**ASSIGNMENT**.
Of the lines in the data below, write out exactly those from the one holding "- [ ] Set up the" through the one holding "- [ ] Optional: You", both included.

**TASK DATA**.

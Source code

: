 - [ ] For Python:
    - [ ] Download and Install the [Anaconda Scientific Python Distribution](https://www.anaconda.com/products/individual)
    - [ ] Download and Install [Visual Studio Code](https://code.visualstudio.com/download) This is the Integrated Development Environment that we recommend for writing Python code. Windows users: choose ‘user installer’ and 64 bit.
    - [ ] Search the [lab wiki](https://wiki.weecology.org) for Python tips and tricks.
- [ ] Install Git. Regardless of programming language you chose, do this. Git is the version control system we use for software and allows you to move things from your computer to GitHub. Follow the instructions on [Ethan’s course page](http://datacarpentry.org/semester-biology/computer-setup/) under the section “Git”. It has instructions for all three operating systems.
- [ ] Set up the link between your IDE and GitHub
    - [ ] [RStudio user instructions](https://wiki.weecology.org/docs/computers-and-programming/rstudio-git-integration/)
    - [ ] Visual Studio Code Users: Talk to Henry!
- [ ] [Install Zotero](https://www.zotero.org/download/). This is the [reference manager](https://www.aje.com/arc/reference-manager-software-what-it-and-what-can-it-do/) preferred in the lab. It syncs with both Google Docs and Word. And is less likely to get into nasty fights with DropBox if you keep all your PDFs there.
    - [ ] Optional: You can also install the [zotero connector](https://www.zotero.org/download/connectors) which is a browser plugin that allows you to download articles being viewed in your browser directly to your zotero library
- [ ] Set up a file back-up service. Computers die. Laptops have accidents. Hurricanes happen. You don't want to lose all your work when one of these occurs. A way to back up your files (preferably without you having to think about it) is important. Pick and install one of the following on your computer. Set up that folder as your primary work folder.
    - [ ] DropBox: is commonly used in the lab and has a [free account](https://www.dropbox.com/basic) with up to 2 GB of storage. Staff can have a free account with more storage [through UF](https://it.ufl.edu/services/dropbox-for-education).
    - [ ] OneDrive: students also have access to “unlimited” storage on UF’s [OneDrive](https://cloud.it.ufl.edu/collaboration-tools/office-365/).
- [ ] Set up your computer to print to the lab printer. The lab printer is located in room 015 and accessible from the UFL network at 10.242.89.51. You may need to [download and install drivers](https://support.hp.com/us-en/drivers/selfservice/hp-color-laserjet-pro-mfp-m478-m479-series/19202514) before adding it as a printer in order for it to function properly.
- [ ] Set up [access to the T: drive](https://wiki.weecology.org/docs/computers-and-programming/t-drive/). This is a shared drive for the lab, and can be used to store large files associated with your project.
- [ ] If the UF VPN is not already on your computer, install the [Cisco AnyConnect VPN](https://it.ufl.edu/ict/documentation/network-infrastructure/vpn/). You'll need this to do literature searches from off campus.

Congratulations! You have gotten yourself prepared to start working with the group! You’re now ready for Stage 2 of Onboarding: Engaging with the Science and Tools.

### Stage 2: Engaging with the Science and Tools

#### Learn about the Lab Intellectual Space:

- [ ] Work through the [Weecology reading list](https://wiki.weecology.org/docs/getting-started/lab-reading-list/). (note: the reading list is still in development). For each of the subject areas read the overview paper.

**THE ANSWER**.
- [ ] Set up the link between your IDE and GitHub
    - [ ] [RStudio user instructions](https://wiki.weecology.org/docs/computers-and-programming/rstudio-git-integration/)
    - [ ] Visual Studio Code Users: Talk to Henry!
- [ ] [Install Zotero](https://www.zotero.org/download/). This is the [reference manager](https://www.aje.com/arc/reference-manager-software-what-it-and-what-can-it-do/) preferred in the lab. It syncs with both Google Docs and Word. And is less likely to get into nasty fights with DropBox if you keep all your PDFs there.
    - [ ] Optional: You can also install the [zotero connector](https://www.zotero.org/download/connectors) which is a browser plugin that allows you to download articles being viewed in your browser directly to your zotero library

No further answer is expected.